The task
Exact copies of all the records below should be returned.

Input data
= Beginning of Section =

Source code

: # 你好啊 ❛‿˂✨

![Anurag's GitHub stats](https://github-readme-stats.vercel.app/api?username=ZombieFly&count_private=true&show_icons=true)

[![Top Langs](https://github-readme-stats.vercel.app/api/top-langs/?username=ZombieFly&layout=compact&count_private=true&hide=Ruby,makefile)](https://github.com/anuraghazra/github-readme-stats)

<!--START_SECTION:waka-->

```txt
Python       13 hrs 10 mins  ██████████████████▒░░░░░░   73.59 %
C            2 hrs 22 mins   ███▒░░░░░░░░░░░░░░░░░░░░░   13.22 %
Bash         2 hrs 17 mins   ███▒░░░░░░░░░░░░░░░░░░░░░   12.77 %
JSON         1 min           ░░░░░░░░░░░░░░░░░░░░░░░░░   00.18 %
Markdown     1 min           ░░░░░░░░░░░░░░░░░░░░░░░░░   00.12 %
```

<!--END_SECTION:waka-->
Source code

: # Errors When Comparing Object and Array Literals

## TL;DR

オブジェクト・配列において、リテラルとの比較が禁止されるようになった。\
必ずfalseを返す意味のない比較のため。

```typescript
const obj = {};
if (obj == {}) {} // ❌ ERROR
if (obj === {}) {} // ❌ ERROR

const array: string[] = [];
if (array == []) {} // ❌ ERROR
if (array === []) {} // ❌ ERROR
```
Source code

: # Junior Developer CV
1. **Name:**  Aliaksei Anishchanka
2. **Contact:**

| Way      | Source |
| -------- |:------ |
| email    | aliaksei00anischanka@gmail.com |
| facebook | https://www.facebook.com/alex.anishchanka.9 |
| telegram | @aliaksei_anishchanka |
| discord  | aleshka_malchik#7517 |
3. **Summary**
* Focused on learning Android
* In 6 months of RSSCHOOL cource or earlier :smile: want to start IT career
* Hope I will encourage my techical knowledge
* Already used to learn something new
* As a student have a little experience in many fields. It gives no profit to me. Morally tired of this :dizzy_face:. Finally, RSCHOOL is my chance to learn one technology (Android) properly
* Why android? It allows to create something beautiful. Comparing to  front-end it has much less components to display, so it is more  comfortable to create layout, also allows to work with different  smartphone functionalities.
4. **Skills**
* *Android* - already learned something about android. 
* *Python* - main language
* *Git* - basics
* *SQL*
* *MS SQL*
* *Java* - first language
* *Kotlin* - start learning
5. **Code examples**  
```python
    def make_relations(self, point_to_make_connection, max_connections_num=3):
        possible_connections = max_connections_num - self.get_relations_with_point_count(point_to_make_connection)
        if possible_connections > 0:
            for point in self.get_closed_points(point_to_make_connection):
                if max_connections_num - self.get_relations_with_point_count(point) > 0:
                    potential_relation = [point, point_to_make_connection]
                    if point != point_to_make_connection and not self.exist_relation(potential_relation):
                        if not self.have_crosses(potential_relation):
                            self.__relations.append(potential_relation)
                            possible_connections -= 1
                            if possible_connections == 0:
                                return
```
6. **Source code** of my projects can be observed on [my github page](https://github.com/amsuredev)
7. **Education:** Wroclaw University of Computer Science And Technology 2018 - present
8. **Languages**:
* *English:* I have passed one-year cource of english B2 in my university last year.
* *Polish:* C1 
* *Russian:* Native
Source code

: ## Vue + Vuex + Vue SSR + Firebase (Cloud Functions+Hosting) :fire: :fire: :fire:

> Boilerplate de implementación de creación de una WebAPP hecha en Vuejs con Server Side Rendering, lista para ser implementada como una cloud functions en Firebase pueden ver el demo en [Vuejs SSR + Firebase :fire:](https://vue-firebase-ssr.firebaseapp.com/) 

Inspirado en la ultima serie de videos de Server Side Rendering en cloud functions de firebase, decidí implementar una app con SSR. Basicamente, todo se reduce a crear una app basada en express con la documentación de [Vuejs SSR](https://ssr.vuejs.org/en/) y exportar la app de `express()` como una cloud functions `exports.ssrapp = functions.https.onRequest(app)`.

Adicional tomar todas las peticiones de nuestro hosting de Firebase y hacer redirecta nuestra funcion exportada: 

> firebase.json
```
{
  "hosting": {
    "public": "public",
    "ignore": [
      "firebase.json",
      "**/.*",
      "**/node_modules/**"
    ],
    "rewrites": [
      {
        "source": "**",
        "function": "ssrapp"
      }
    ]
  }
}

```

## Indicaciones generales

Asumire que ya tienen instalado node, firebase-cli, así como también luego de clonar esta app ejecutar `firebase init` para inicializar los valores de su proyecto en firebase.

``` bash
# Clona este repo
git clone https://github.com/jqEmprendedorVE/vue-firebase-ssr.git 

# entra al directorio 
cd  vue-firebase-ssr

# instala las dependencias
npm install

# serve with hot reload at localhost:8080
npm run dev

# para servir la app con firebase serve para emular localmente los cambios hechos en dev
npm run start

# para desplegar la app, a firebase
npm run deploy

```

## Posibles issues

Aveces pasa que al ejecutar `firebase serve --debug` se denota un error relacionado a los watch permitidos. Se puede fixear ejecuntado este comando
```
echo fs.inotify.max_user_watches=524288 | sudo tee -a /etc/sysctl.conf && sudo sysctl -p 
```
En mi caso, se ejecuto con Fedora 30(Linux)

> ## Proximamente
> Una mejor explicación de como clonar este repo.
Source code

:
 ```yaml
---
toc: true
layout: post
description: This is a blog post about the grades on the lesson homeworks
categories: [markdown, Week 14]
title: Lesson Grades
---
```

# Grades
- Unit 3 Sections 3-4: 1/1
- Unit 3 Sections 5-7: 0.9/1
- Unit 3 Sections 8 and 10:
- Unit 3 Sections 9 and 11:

= End of Section =

Answer section
Source code

: # 你好啊 ❛‿˂✨

![Anurag's GitHub stats](https://github-readme-stats.vercel.app/api?username=ZombieFly&count_private=true&show_icons=true)

[![Top Langs](https://github-readme-stats.vercel.app/api/top-langs/?username=ZombieFly&layout=compact&count_private=true&hide=Ruby,makefile)](https://github.com/anuraghazra/github-readme-stats)

<!--START_SECTION:waka-->

```txt
Python       13 hrs 10 mins  ██████████████████▒░░░░░░   73.59 %
C            2 hrs 22 mins   ███▒░░░░░░░░░░░░░░░░░░░░░   13.22 %
Bash         2 hrs 17 mins   ███▒░░░░░░░░░░░░░░░░░░░░░   12.77 %
JSON         1 min           ░░░░░░░░░░░░░░░░░░░░░░░░░   00.18 %
Markdown     1 min           ░░░░░░░░░░░░░░░░░░░░░░░░░   00.12 %
```

<!--END_SECTION:waka-->
Source code

: # Errors When Comparing Object and Array Literals

## TL;DR

オブジェクト・配列において、リテラルとの比較が禁止されるようになった。\
必ずfalseを返す意味のない比較のため。

```typescript
const obj = {};
if (obj == {}) {} // ❌ ERROR
if (obj === {}) {} // ❌ ERROR

const array: string[] = [];
if (array == []) {} // ❌ ERROR
if (array === []) {} // ❌ ERROR
```
Source code

: # Junior Developer CV
1. **Name:**  Aliaksei Anishchanka
2. **Contact:**

| Way      | Source |
| -------- |:------ |
| email    | aliaksei00anischanka@gmail.com |
| facebook | https://www.facebook.com/alex.anishchanka.9 |
| telegram | @aliaksei_anishchanka |
| discord  | aleshka_malchik#7517 |
3. **Summary**
* Focused on learning Android
* In 6 months of RSSCHOOL cource or earlier :smile: want to start IT career
* Hope I will encourage my techical knowledge
* Already used to learn something new
* As a student have a little experience in many fields. It gives no profit to me. Morally tired of this :dizzy_face:. Finally, RSCHOOL is my chance to learn one technology (Android) properly
* Why android? It allows to create something beautiful. Comparing to  front-end it has much less components to display, so it is more  comfortable to create layout, also allows to work with different  smartphone functionalities.
4. **Skills**
* *Android* - already learned something about android. 
* *Python* - main language
* *Git* - basics
* *SQL*
* *MS SQL*
* *Java* - first language
* *Kotlin* - start learning
5. **Code examples**  
```python
    def make_relations(self, point_to_make_connection, max_connections_num=3):
        possible_connections = max_connections_num - self.get_relations_with_point_count(point_to_make_connection)
        if possible_connections > 0:
            for point in self.get_closed_points(point_to_make_connection):
                if max_connections_num - self.get_relations_with_point_count(point) > 0:
                    potential_relation = [point, point_to_make_connection]
                    if point != point_to_make_connection and not self.exist_relation(potential_relation):
                        if not self.have_crosses(potential_relation):
                            self.__relations.append(potential_relation)
                            possible_connections -= 1
                            if possible_connections == 0:
                                return
```
6. **Source code** of my projects can be observed on [my github page](https://github.com/amsuredev)
7. **Education:** Wroclaw University of Computer Science And Technology 2018 - present
8. **Languages**:
* *English:* I have passed one-year cource of english B2 in my university last year.
* *Polish:* C1 
* *Russian:* Native
Source code

: ## Vue + Vuex + Vue SSR + Firebase (Cloud Functions+Hosting) :fire: :fire: :fire:

> Boilerplate de implementación de creación de una WebAPP hecha en Vuejs con Server Side Rendering, lista para ser implementada como una cloud functions en Firebase pueden ver el demo en [Vuejs SSR + Firebase :fire:](https://vue-firebase-ssr.firebaseapp.com/) 

Inspirado en la ultima serie de videos de Server Side Rendering en cloud functions de firebase, decidí implementar una app con SSR. Basicamente, todo se reduce a crear una app basada en express con la documentación de [Vuejs SSR](https://ssr.vuejs.org/en/) y exportar la app de `express()` como una cloud functions `exports.ssrapp = functions.https.onRequest(app)`.

Adicional tomar todas las peticiones de nuestro hosting de Firebase y hacer redirecta nuestra funcion exportada: 

> firebase.json
```
{
  "hosting": {
    "public": "public",
    "ignore": [
      "firebase.json",
      "**/.*",
      "**/node_modules/**"
    ],
    "rewrites": [
      {
        "source": "**",
        "function": "ssrapp"
      }
    ]
  }
}

```

## Indicaciones generales

Asumire que ya tienen instalado node, firebase-cli, así como también luego de clonar esta app ejecutar `firebase init` para inicializar los valores de su proyecto en firebase.

``` bash
# Clona este repo
git clone https://github.com/jqEmprendedorVE/vue-firebase-ssr.git 

# entra al directorio 
cd  vue-firebase-ssr

# instala las dependencias
npm install

# serve with hot reload at localhost:8080
npm run dev

# para servir la app con firebase serve para emular localmente los cambios hechos en dev
npm run start

# para desplegar la app, a firebase
npm run deploy

```

## Posibles issues

Aveces pasa que al ejecutar `firebase serve --debug` se denota un error relacionado a los watch permitidos. Se puede fixear ejecuntado este comando
```
echo fs.inotify.max_user_watches=524288 | sudo tee -a /etc/sysctl.conf && sudo sysctl -p 
```
En mi caso, se ejecuto con Fedora 30(Linux)

> ## Proximamente
> Una mejor explicación de como clonar este repo.
Source code

:
 ```yaml
---
toc: true
layout: post
description: This is a blog post about the grades on the lesson homeworks
categories: [markdown, Week 14]
title: Lesson Grades
---
```

# Grades
- Unit 3 Sections 3-4: 1/1
- Unit 3 Sections 5-7: 0.9/1
- Unit 3 Sections 8 and 10:
- Unit 3 Sections 9 and 11:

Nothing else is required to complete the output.